Last Thursday, John Scalzi was in Los Angeles on his latest book tour. (“The Consuming Fire” just came out last week and I finished it on the plane today – it’s very, VERY good, I enjoyed it tremendously, FYI.) I’ve gone to see him on his last four or five book tours and I highly recommend catching him if you ever can.

But last Thursday I couldn’t, or didn’t, make it out to see him on tour this time around. Too many priorities, a location that I would have loved to see but is harder to get to during rush hour, etc. Lots of reasons to not go and not enough excuses to make it happen. I was disappointed, but not devastated.

Then I noticed in his schedule that tonight he was going to be in Raleigh, NC, on the other side of the continent. By sheer coincidence, I’m in Raleigh, NC tonight, for a family wedding this weekend.

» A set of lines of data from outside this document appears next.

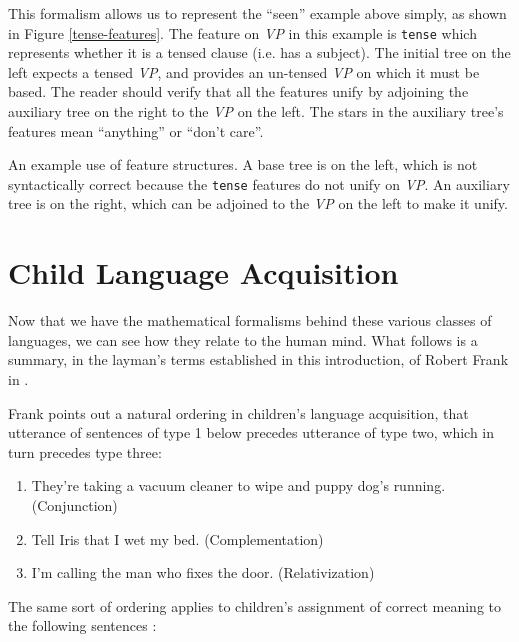 \documentclass[12pt]{article}
\begin{document}
This formalism allows us to represent the ``seen'' example above simply,
as shown in Figure \ref{tense-features}.  The feature on \textit{VP} in
this example is \texttt{tense} which represents whether it is a tensed
clause (i.e. has a subject).  The initial tree on the left expects a
tensed \textit{VP}, and provides an un-tensed \textit{VP} on which it
must be based.  The reader should verify that all the features unify by
adjoining the auxiliary tree on the right to the \textit{VP} on the
left.  The stars in the auxiliary tree's features mean ``anything'' or
``don't care''.

\begin{Figure}
\begin{center}
\end{center}
\caption{An example use of feature structures.  A base tree is on the
left, which is not syntactically correct because the \texttt{tense}
features do not unify on \textit{VP}.  An auxiliary tree is on the
right, which can be adjoined to the \textit{VP} on the left to make
it unify.}
\label{tense-features}
\end{Figure}

\section{Child Language Acquisition}
\label{sec-child-language-acquisition}

Now that we have the mathematical formalisms behind these various
classes of languages, we can see how they relate to the human mind.
What follows is a summary, in the layman's terms established in this
introduction, of Robert Frank in \cite{Frank-2000}.

Frank points out a natural ordering in children's language acquisition,
that utterance of sentences of type 1 below precedes utterance of type
two, which in turn precedes type three:

\begin{enumerate}
\item They're taking a vacuum cleaner to wipe and puppy dog's
running.  (Conjunction)
\item Tell Iris that I wet my bed. (Complementation)
\item I'm calling the man who fixes the door.  (Relativization)
\end{enumerate}

The same sort of ordering applies to children's assignment of correct
meaning to the following sentences \cite{Bloom-1980}:
\end{document}
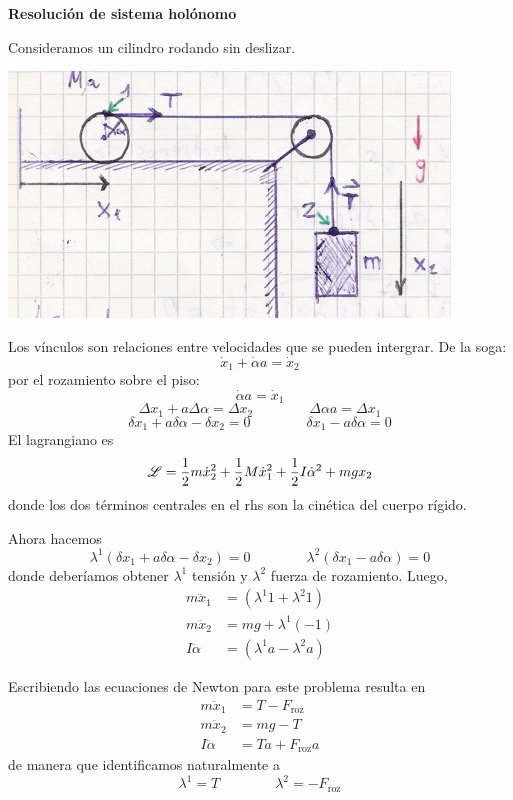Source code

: \documentclass[10pt,oneside]{CBFT_book}
\begin{document}
\begin{ejemplo}{\bf Resolución de sistema holónomo}

Consideramos un cilindro rodando sin deslizar.

\includegraphics[scale=0.3]{images/fig_mc_cilindro_and_peso.jpg}

Los vínculos son relaciones entre velocidades que se pueden intergrar.
De la soga:
\[
	\dot{x}_1 + \dot{\alpha} a = \dot{x}_2
\]
por el rozamiento sobre el piso:
\[
	\dot{\alpha} a = \dot{x}_1
\]
\[
	\Delta x_1 + a \Delta \alpha = \Delta x_2
	\qquad \qquad 
	\Delta \alpha a = \Delta x_1
\]
\[
	\delta x_1 + a \delta \alpha - \delta x_2 = 0
	\qquad \qquad \delta x_1 - a \delta \alpha = 0 
\]
El lagrangiano es
\[
	\mathscr{L} = \frac{1}{2} m \dot{x}_2^2 + \frac{1}{2}M\dot{x}_1^2 + \frac{1}{2}I\dot{\alpha}^2 + mgx_2
\]
donde los dos términos centrales en el rhs son la cinética del cuerpo rígido.

Ahora hacemos 
\[
	\lambda^1 ( \delta x_1 + a \delta \alpha - \delta x_2 ) = 0 \qquad \qquad 
	\lambda^2 ( \delta x_1 - a \delta \alpha ) = 0
\]
donde deberíamos obtener $ \lambda^1 $ tensión y $ \lambda^2 $ fuerza de rozamiento.
Luego,
\begin{eqnarray*}
	m\ddot{x}_1 & = (\lambda^1 1 + \lambda^2 1) \\
	m\ddot{x}_2 & = mg + \lambda^1(-1) \\
	I\ddot{\alpha} & = (\lambda^1 a - \lambda^2 a)
\end{eqnarray*}

Escribiendo las ecuaciones de Newton para este problema resulta en
\begin{eqnarray*}
	m\ddot{x}_1 & = T - F_{\text{roz}} \\
	m\ddot{x}_2 & = mg - T \\
	I\ddot{\alpha} & = T a + F_{\text{roz}} a 
\end{eqnarray*}
de manera que identificamos naturalmente a 
\[
	\lambda^1 = T \qquad \qquad \lambda^2 = - F_{\text{roz}}
\]
\end{ejemplo}
\end{document}
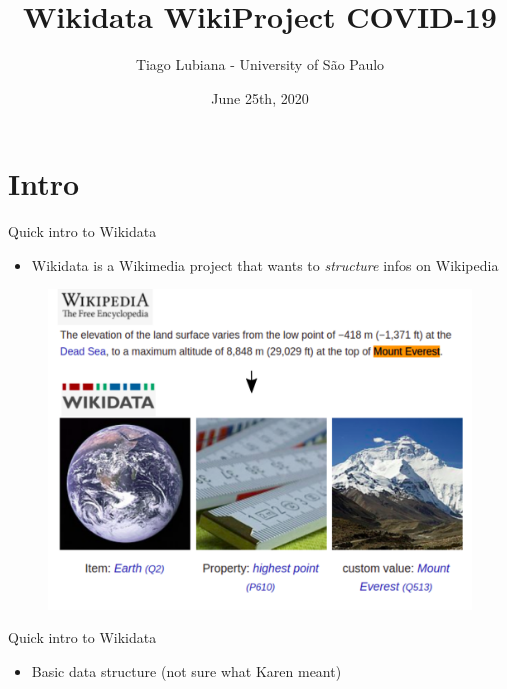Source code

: \documentclass{beamer}
\title[Wikidata WikiProject COVID-19]{Wikidata WikiProject COVID-19}
\author[User:TiagoLubiana]{Tiago Lubiana - University of São Paulo}
\date[25/06/2020]{June 25th, 2020}
\begin{document}
\begin{frame}
  \titlepage
\end{frame}



\section{Intro}

\begin{frame}{Quick intro to Wikidata}

\begin{itemize}
    \item Wikidata is a Wikimedia project that wants to \textit{structure} infos on Wikipedia
\end{itemize}

\begin{figure}
\includegraphics[scale=0.45]{fig/intro wikidata.png}
\end{figure}

\end{frame}


\begin{frame}{Quick intro to Wikidata}

\begin{itemize}
    \item Basic data structure (not sure what Karen meant) 
\end{itemize}

\end{frame}
\end{document}
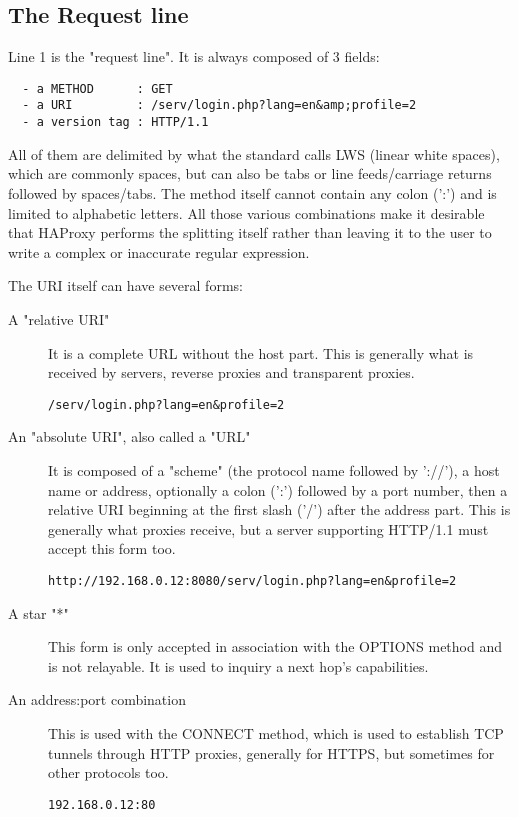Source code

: \subsection{The Request line}
Line 1 is the "request line". It is always composed of 3 fields:
\begin{verbatim}
  - a METHOD      : GET
  - a URI         : /serv/login.php?lang=en&amp;profile=2
  - a version tag : HTTP/1.1
\end{verbatim}

All of them are delimited by what the standard calls LWS (linear white spaces),
which are commonly spaces, but can also be tabs or line feeds/carriage returns
followed by spaces/tabs. The method itself cannot contain any colon (':') and
is limited to alphabetic letters. All those various combinations make it
desirable that HAProxy performs the splitting itself rather than leaving it to
the user to write a complex or inaccurate regular expression.

The URI itself can have several forms:

\begin{description}
\item[A "relative URI"]
    It is a complete URL without the host part. This is generally what is
    received by servers, reverse proxies and transparent proxies.
    
    \verb|/serv/login.php?lang=en&profile=2|

\item[An "absolute URI", also called a "URL"]
    It is composed of a "scheme" (the protocol name followed by '://'), a host
    name or address, optionally a colon (':') followed by a port number, then
    a relative URI beginning at the first slash ('/') after the address part.
    This is generally what proxies receive, but a server supporting HTTP/1.1
    must accept this form too.
    
    \verb|http://192.168.0.12:8080/serv/login.php?lang=en&profile=2|

\item[A star "*"]
    This form is only accepted in association with the OPTIONS
    method and is not relayable. It is used to inquiry a next hop's
    capabilities.

\item[An address:port combination]
    This is used with the CONNECT method, which is used to establish TCP
    tunnels through HTTP proxies, generally for HTTPS, but sometimes for
    other protocols too.
    
    \verb|192.168.0.12:80|
\end{description}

Coincidence? Or message from the gods??!!

Right. Coincidence. Still…

There’s one opportunity. While we were travelling all day to get here and had to be getting to our hotel and meeting family for dinner and so on when we did get into town, it might be possible to boogie out of the family events by 7:00 PM. Maybe. The signing tour site isn’t that far from our hotel, and by LA standards (where “across town” can be 120 miles and six hours at rush hour) it’s literally almost walking distance. (Granted, I’ve run marathons and enjoy walking, so two miles might mean something different to me than it does to others.)

That’s one opportunity.

On the other hand, at dinner I got to meet my new grand-niece-in-law (?!) for the first time. She’s a two-year-old sweetie and I need to get started early on being a bad influence for this next generation. I am, after all, the “funcle” in the family. (A certain amount of exhaustion and some challenges in getting a two-year-old dressed to go down to dinner led me to being labeled “Funcle Pants” at one point, but that’s a story for another day.

That’s another opportunity.

In the end I chose to spend time with my new future co-conspirator, which earned me both hugs and the pride and joy of hearing her learn the phrase “Funcle Paul.” I’ve seen Scalzi before, and will no doubt see him again many times in the future. But there’s only one chance to become Funcle Paul.